• INSTRUCTIONS TO FOLLOW: Locate the line that contains "but not tested)." in the entries below, then repeat it and every following line through the line that contains "## Getting Started", exactly, and no others.

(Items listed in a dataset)

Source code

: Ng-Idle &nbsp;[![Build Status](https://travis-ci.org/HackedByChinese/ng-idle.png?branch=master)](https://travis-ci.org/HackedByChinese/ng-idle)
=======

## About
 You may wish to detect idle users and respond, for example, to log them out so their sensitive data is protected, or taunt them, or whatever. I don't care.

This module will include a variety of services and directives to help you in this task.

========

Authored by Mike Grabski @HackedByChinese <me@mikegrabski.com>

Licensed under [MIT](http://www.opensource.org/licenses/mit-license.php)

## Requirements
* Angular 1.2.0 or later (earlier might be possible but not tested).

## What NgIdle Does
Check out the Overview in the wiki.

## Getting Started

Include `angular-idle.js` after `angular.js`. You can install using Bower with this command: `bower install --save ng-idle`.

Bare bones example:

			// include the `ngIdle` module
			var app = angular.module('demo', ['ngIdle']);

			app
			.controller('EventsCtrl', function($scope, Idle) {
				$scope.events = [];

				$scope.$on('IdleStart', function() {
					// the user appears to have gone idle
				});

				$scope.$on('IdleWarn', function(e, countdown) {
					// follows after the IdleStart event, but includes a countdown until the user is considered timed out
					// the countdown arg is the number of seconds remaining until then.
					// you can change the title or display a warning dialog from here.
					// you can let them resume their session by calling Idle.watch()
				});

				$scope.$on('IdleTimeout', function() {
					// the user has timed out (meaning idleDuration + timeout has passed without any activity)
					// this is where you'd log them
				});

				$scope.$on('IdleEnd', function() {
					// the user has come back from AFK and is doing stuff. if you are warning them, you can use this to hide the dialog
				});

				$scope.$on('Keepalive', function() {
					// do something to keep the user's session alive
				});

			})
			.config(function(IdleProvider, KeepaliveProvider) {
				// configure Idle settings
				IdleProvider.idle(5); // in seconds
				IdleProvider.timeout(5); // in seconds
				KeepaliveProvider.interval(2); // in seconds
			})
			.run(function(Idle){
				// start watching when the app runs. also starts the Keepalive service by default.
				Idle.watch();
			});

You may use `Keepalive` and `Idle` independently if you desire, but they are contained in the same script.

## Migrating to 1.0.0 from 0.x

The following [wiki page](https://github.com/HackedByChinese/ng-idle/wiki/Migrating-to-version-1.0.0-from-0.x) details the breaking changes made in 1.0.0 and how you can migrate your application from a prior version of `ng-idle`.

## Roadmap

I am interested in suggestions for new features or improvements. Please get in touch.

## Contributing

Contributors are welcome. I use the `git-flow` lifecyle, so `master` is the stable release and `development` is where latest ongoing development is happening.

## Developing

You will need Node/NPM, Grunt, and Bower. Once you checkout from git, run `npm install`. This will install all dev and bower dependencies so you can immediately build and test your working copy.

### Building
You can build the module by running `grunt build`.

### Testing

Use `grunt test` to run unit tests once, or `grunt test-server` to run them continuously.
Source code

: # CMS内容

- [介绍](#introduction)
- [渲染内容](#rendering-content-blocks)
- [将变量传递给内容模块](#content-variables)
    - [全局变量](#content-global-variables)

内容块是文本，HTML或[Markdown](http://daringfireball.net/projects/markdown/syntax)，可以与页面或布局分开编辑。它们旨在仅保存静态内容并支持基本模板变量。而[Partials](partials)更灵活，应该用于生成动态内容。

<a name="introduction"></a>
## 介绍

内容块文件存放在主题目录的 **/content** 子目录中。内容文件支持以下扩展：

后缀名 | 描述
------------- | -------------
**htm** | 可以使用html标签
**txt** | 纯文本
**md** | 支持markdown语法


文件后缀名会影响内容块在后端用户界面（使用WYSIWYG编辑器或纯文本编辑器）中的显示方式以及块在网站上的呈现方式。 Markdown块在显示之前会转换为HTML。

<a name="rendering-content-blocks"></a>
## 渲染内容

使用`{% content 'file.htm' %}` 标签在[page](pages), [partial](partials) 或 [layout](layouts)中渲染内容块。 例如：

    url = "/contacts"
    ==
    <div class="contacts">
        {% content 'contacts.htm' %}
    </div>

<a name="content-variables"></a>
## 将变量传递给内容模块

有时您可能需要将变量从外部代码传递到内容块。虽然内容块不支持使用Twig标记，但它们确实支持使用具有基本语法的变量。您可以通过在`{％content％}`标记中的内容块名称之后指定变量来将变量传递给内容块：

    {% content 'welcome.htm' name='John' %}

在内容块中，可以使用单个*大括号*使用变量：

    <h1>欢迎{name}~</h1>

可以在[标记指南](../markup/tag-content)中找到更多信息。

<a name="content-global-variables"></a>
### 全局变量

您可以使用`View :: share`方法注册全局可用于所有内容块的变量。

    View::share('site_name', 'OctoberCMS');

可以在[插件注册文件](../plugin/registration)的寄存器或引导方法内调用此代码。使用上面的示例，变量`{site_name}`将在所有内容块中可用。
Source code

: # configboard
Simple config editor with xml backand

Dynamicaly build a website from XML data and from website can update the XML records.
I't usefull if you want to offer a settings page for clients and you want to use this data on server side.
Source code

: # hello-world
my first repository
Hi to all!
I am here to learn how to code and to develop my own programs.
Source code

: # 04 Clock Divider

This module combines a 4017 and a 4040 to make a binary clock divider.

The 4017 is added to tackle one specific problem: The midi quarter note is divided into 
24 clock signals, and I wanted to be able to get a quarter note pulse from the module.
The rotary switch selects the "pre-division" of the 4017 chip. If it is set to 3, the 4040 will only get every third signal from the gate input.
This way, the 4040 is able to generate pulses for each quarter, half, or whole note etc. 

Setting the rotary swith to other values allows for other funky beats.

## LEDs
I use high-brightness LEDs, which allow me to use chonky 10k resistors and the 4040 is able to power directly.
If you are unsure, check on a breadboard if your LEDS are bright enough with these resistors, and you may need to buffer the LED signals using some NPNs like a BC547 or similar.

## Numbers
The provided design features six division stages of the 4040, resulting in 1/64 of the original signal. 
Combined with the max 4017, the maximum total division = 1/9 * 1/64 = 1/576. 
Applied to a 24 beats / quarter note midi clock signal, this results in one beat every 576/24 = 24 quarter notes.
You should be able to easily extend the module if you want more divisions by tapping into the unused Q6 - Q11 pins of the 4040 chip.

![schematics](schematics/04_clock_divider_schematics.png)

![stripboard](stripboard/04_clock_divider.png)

• SOLVED PROBLEM:
* Angular 1.2.0 or later (earlier might be possible but not tested).

## What NgIdle Does
Check out the Overview in the wiki.

## Getting Started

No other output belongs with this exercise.